[Stored dataset items]
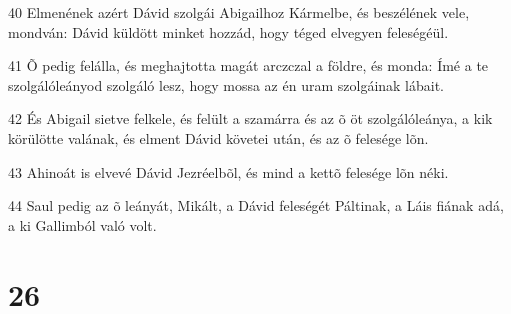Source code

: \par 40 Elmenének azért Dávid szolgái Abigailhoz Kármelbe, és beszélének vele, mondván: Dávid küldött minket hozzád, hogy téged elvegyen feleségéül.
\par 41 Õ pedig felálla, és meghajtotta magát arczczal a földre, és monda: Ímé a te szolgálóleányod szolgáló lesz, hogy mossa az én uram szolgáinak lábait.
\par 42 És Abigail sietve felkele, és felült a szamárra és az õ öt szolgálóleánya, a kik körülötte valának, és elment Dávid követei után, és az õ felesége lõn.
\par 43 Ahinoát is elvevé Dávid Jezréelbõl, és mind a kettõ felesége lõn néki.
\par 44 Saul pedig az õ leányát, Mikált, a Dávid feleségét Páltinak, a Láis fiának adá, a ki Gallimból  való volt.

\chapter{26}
==
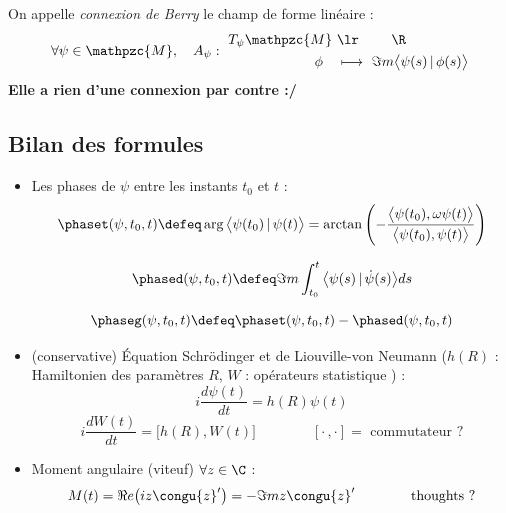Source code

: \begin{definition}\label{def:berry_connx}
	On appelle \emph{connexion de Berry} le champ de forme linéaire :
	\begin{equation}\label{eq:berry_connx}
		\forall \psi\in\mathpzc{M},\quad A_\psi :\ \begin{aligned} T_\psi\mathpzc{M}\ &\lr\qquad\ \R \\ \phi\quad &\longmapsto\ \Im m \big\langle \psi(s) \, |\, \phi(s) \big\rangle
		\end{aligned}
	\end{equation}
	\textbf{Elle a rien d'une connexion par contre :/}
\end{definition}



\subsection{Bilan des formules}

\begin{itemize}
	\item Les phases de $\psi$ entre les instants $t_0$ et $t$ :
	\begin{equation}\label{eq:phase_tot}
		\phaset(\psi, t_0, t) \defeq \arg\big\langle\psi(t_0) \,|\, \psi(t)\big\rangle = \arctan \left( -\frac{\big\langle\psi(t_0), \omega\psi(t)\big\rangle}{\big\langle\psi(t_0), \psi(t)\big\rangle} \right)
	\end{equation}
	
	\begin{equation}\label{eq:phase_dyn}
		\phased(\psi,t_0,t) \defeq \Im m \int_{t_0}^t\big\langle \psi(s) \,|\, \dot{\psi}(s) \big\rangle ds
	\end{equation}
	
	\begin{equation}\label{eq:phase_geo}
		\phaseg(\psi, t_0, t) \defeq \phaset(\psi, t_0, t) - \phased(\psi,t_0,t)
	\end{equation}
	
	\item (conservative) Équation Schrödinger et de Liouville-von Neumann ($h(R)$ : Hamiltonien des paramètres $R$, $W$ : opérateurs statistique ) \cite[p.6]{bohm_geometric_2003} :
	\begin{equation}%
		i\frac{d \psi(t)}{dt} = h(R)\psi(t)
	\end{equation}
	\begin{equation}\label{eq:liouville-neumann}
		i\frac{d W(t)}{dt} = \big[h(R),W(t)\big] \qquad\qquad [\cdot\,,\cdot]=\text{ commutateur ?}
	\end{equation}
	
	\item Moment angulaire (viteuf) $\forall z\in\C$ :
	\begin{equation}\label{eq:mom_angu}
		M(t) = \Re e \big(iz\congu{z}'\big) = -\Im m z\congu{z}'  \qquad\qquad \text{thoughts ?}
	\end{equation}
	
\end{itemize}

■ **Task**: Every line above with the word "definition" is to be copied out.

■ **Written answer**:
: \begin{definition}\label{def:berry_connx}
\end{definition}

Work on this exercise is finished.